Action is a json blob, observation is the result of this action.
It is explicitly told that a 'Final Answer' is required and that this can be achieved after N iterations.

In [16]:
SYSTEM_PROMPT = """Answer the following questions as best you can. You have access to the following tools:

get_weather: Get the current weather in a given location

The way you use the tools is by specifying a json blob.
Specifically, this json should have an `action` key (with the name of the tool to use) and an `action_input` key (with the input to the tool going here).

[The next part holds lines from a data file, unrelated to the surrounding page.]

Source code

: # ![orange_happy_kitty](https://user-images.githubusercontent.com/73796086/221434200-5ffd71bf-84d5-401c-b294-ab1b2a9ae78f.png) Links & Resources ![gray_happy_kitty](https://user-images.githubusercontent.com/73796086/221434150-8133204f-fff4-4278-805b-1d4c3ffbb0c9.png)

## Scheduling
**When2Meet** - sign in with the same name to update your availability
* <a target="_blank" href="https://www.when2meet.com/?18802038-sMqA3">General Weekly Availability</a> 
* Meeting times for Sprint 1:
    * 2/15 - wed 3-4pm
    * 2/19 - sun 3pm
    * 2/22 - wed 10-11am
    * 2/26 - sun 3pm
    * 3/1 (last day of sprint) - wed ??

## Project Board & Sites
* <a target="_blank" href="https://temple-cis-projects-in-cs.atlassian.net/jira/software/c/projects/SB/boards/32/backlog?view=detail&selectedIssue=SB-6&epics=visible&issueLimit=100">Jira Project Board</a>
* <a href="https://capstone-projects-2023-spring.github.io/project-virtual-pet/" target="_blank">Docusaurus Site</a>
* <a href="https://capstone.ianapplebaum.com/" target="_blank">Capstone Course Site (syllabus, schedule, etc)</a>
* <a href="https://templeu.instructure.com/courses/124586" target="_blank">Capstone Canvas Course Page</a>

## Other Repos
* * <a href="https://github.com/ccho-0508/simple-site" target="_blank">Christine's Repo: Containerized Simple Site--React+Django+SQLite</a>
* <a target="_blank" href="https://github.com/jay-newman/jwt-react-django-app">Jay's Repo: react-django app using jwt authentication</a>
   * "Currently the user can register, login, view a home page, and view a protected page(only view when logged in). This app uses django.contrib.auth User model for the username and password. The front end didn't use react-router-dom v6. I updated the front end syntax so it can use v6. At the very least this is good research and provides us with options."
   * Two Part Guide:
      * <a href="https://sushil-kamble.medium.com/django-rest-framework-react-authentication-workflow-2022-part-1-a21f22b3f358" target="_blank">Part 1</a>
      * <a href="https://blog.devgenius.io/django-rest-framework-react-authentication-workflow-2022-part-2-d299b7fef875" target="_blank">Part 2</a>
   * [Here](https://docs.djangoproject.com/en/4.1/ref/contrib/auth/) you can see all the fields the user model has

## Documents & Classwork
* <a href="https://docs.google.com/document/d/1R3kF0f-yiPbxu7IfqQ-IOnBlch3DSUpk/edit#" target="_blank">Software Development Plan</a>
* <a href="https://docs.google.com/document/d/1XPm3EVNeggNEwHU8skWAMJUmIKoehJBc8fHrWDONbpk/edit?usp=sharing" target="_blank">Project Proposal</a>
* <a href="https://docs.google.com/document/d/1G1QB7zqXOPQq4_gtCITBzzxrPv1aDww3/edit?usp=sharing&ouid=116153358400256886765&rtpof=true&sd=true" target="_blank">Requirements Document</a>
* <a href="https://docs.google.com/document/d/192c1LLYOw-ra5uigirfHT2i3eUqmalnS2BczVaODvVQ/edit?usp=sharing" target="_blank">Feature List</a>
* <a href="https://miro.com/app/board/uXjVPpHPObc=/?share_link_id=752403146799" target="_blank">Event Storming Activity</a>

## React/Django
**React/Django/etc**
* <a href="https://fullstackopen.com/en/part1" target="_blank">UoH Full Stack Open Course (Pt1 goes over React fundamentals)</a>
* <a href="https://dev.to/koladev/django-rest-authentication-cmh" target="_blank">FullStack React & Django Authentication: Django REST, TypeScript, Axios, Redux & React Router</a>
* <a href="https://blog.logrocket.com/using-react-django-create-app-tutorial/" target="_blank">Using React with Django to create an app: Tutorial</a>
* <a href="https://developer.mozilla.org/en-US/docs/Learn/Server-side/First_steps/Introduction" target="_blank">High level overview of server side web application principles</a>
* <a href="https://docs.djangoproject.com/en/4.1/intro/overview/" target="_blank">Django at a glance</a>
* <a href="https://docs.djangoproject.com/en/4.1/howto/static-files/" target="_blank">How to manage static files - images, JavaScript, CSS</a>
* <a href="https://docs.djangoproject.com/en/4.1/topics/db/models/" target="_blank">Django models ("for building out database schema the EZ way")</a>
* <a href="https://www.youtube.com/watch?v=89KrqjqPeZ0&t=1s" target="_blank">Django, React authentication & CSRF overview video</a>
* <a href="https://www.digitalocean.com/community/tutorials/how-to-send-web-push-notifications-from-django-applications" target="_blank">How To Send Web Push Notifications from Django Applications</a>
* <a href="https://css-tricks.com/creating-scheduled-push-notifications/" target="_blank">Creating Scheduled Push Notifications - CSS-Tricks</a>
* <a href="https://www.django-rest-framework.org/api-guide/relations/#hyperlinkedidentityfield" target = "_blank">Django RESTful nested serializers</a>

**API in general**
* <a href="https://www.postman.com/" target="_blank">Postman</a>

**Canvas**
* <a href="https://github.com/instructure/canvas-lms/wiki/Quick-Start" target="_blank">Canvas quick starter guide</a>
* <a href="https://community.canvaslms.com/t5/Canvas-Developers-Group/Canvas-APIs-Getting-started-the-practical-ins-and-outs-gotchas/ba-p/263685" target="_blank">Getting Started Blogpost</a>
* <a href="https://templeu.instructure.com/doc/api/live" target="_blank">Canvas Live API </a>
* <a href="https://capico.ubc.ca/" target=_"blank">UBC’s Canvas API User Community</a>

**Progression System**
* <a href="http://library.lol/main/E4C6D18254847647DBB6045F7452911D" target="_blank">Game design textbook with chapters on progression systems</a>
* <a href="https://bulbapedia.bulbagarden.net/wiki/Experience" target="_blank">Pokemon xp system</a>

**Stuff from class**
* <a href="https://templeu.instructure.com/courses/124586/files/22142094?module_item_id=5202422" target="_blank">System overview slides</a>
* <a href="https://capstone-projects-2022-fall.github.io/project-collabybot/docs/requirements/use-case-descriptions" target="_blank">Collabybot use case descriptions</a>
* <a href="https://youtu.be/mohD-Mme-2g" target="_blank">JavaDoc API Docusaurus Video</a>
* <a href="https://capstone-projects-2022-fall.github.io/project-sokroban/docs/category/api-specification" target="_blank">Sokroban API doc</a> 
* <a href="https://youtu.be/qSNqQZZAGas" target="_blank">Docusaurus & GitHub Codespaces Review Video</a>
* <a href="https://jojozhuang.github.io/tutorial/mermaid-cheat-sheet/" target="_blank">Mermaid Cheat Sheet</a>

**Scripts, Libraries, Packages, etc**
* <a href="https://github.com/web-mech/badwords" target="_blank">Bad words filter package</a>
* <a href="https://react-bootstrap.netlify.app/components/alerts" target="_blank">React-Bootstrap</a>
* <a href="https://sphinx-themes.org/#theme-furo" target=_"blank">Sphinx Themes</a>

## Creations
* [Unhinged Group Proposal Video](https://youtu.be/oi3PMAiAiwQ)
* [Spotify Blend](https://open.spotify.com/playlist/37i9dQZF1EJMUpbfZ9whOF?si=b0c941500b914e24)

The only values that should be in the "action" field are:
get_weather: Get the current weather in a given location, args: {"location": {"type": "string"}}
example use :

{{
  "action": "get_weather",
  "action_input": {"location": "New York"}
}}


ALWAYS use the following format:

Question: the input question you must answer
Thought: you should always think about one action to take. Only one action at a time in this format:
Action:

$JSON_BLOB (inside markdown cell)

Observation: the result of the action. This Observation is unique, complete, and the source of truth.
(this Thought/Action/Observation can repeat N times, you should take several steps when needed. The $JSON_BLOB must be formatted as markdown and only use a SINGLE action at a time.)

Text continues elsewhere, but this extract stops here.